-- Extracted records follows --
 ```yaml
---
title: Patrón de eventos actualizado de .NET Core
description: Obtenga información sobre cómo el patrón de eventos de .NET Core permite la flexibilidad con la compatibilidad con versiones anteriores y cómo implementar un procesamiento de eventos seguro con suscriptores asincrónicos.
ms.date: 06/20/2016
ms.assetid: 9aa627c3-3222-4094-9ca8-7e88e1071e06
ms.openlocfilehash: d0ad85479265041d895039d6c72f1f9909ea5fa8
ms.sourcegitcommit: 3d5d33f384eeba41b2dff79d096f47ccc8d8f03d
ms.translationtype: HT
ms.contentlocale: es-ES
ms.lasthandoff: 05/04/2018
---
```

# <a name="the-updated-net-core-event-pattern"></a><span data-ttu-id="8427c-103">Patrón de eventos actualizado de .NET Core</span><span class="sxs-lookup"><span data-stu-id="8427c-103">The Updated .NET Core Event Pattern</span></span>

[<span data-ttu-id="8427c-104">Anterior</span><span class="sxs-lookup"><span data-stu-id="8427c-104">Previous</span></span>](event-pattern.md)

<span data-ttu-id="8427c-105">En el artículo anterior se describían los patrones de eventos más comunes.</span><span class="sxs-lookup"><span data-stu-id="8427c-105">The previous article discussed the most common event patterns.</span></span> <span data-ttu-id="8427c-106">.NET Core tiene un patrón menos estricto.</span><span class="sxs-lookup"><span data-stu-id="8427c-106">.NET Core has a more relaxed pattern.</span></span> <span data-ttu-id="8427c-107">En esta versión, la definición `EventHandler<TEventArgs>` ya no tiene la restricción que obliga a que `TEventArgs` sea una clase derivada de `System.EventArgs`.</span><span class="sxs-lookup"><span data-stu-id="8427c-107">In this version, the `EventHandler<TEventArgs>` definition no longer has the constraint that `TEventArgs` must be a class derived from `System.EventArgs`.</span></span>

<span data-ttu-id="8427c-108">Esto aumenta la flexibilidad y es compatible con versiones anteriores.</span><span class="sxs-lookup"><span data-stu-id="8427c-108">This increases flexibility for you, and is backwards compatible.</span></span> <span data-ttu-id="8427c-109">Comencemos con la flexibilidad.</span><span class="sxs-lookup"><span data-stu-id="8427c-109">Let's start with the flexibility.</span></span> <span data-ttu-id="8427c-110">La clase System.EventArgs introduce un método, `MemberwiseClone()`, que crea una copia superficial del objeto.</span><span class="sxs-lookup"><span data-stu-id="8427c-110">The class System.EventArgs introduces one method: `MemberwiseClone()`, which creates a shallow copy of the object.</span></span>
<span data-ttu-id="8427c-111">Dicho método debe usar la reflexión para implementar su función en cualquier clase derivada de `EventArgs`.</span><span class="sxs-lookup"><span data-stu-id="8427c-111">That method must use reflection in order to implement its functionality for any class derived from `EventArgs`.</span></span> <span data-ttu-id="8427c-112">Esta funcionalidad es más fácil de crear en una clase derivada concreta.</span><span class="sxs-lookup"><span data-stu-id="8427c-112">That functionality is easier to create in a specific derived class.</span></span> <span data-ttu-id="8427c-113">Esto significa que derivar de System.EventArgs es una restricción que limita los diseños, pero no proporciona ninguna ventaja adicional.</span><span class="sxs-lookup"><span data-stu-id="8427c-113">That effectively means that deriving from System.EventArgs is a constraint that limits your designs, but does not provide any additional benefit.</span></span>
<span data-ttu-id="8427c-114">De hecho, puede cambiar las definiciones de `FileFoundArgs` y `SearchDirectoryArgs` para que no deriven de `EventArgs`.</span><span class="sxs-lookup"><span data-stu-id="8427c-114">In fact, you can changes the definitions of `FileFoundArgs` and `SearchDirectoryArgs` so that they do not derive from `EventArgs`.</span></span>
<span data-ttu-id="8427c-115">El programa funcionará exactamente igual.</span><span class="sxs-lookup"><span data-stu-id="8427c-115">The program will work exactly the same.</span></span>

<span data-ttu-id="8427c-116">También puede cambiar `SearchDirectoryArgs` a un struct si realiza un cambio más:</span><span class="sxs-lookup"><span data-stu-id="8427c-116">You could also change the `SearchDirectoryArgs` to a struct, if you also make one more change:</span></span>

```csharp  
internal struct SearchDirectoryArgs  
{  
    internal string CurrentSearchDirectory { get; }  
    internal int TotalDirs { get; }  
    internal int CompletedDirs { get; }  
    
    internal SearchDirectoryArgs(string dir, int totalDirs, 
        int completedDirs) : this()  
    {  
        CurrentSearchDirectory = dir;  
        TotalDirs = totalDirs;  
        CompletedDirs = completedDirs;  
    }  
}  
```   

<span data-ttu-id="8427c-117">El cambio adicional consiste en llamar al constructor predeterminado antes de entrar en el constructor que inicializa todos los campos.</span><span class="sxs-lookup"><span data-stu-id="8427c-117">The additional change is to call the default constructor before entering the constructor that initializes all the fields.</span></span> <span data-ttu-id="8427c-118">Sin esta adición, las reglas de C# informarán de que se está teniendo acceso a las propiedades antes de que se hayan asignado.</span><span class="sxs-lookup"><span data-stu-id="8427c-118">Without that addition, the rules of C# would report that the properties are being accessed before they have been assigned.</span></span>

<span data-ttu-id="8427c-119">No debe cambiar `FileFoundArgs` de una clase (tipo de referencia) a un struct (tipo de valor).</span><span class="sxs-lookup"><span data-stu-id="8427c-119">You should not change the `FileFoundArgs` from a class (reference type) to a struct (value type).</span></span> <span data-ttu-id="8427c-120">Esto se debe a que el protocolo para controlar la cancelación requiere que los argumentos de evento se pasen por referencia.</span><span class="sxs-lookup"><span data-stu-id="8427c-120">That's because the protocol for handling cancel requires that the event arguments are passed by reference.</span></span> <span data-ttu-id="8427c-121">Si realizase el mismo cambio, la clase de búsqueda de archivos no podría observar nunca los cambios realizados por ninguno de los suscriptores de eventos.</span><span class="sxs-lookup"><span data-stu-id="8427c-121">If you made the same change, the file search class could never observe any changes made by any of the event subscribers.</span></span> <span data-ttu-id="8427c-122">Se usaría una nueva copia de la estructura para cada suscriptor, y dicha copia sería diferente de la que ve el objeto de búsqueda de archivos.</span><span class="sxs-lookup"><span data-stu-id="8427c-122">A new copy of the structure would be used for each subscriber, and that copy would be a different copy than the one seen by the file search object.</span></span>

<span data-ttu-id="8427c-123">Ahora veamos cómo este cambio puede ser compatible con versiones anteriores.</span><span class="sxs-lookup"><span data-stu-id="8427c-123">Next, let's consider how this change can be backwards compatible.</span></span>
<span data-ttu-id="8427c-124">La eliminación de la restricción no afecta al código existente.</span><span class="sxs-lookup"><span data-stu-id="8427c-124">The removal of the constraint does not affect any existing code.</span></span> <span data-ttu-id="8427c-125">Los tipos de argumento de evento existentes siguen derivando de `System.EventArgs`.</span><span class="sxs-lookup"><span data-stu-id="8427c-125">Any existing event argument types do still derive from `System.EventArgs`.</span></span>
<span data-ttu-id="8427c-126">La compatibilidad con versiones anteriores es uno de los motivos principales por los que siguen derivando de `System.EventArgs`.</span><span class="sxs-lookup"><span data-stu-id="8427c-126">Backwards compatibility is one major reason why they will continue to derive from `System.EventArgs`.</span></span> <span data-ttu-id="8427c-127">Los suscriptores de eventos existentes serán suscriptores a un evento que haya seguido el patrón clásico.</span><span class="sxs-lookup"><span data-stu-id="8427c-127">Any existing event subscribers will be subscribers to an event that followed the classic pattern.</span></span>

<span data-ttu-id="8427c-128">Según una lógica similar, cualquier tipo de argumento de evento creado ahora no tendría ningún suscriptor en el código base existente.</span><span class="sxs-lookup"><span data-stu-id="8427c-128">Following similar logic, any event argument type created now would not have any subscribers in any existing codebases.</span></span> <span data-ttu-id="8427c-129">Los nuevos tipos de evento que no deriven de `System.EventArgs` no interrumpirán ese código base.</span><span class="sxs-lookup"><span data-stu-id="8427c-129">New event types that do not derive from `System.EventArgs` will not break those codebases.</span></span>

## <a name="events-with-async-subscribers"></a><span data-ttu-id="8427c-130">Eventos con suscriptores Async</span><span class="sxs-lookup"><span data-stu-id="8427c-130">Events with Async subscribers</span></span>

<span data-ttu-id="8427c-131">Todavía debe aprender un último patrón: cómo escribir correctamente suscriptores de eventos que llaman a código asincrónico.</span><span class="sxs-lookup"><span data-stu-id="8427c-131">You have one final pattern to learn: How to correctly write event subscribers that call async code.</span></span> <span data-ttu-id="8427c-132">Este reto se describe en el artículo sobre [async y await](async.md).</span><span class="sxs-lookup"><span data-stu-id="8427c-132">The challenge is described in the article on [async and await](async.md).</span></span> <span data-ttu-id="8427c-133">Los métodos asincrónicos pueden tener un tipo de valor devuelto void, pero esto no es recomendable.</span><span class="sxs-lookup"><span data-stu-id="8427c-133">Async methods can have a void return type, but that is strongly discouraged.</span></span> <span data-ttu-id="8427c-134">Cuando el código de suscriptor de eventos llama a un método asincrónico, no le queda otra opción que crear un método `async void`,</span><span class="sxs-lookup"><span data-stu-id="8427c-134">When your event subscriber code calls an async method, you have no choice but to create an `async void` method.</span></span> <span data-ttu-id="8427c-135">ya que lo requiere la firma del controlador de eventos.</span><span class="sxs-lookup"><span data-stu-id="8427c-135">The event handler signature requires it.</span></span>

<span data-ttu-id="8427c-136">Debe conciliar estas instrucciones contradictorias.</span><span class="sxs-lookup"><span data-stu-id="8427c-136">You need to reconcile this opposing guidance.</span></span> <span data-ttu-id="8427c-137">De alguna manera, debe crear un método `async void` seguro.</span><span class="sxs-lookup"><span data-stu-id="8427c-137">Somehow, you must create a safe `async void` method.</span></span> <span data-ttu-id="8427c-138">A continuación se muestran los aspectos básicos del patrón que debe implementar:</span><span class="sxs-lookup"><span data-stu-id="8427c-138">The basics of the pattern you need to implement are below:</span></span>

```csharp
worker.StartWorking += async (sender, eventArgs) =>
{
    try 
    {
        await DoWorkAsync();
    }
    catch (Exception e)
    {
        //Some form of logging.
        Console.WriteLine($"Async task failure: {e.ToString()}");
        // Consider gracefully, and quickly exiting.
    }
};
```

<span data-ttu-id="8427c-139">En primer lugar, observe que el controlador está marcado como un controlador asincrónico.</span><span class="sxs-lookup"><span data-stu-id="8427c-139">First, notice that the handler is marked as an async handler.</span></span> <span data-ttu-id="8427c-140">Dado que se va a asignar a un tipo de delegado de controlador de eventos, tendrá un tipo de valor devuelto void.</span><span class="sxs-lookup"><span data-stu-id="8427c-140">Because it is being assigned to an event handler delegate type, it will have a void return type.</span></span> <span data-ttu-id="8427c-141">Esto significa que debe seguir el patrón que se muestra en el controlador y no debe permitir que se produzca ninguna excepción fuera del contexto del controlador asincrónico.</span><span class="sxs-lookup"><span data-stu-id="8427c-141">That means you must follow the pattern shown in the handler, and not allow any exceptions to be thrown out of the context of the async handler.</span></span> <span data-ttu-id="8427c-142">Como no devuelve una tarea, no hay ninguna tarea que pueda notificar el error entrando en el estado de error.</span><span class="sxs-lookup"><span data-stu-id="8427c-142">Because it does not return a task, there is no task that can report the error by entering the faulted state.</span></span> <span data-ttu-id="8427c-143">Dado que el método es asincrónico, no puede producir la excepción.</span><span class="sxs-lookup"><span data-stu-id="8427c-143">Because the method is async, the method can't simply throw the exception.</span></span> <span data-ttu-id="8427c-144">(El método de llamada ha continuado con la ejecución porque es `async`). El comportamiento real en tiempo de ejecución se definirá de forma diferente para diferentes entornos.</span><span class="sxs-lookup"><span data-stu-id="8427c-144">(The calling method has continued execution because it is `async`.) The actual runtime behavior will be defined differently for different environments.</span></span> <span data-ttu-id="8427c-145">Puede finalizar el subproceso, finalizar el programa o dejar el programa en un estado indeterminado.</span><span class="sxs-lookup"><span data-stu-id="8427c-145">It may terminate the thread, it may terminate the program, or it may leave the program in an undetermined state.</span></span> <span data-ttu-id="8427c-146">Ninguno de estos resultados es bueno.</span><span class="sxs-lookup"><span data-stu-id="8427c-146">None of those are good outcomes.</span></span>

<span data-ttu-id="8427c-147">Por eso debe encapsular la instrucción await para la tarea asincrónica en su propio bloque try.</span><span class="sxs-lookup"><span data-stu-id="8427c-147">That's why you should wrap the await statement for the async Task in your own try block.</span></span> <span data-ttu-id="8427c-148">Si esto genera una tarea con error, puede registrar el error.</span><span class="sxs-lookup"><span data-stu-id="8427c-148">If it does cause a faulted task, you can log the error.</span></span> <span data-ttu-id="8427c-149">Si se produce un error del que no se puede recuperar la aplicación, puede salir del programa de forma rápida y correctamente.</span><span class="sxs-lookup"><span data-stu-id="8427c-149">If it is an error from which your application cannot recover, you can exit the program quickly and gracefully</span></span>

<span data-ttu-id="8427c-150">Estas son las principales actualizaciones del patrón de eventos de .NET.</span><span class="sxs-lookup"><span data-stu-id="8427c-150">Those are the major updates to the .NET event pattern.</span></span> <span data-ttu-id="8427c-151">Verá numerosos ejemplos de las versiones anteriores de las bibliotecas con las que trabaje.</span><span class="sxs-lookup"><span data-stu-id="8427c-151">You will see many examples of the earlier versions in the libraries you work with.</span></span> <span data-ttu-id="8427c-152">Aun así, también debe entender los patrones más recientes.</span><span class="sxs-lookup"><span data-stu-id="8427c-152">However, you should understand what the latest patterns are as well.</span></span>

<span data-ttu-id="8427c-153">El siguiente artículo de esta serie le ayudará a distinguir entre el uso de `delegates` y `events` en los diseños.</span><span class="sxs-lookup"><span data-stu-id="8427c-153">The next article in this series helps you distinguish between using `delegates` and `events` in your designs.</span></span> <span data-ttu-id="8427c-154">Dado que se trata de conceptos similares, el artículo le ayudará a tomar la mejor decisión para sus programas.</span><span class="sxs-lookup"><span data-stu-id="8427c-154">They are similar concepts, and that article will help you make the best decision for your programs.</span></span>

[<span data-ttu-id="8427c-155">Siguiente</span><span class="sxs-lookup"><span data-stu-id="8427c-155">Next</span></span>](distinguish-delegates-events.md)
-- Extracted records concluded --
## Your assignment:
Return every line from the material that contains the word "seguro".

## Answer box:
description: Obtenga información sobre cómo el patrón de eventos de .NET Core permite la flexibilidad con la compatibilidad con versiones anteriores y cómo implementar un procesamiento de eventos seguro con suscriptores asincrónicos.
<span data-ttu-id="8427c-136">Debe conciliar estas instrucciones contradictorias.</span><span class="sxs-lookup"><span data-stu-id="8427c-136">You need to reconcile this opposing guidance.</span></span> <span data-ttu-id="8427c-137">De alguna manera, debe crear un método `async void` seguro.</span><span class="sxs-lookup"><span data-stu-id="8427c-137">Somehow, you must create a safe `async void` method.</span></span> <span data-ttu-id="8427c-138">A continuación se muestran los aspectos básicos del patrón que debe implementar:</span><span class="sxs-lookup"><span data-stu-id="8427c-138">The basics of the pattern you need to implement are below:</span></span>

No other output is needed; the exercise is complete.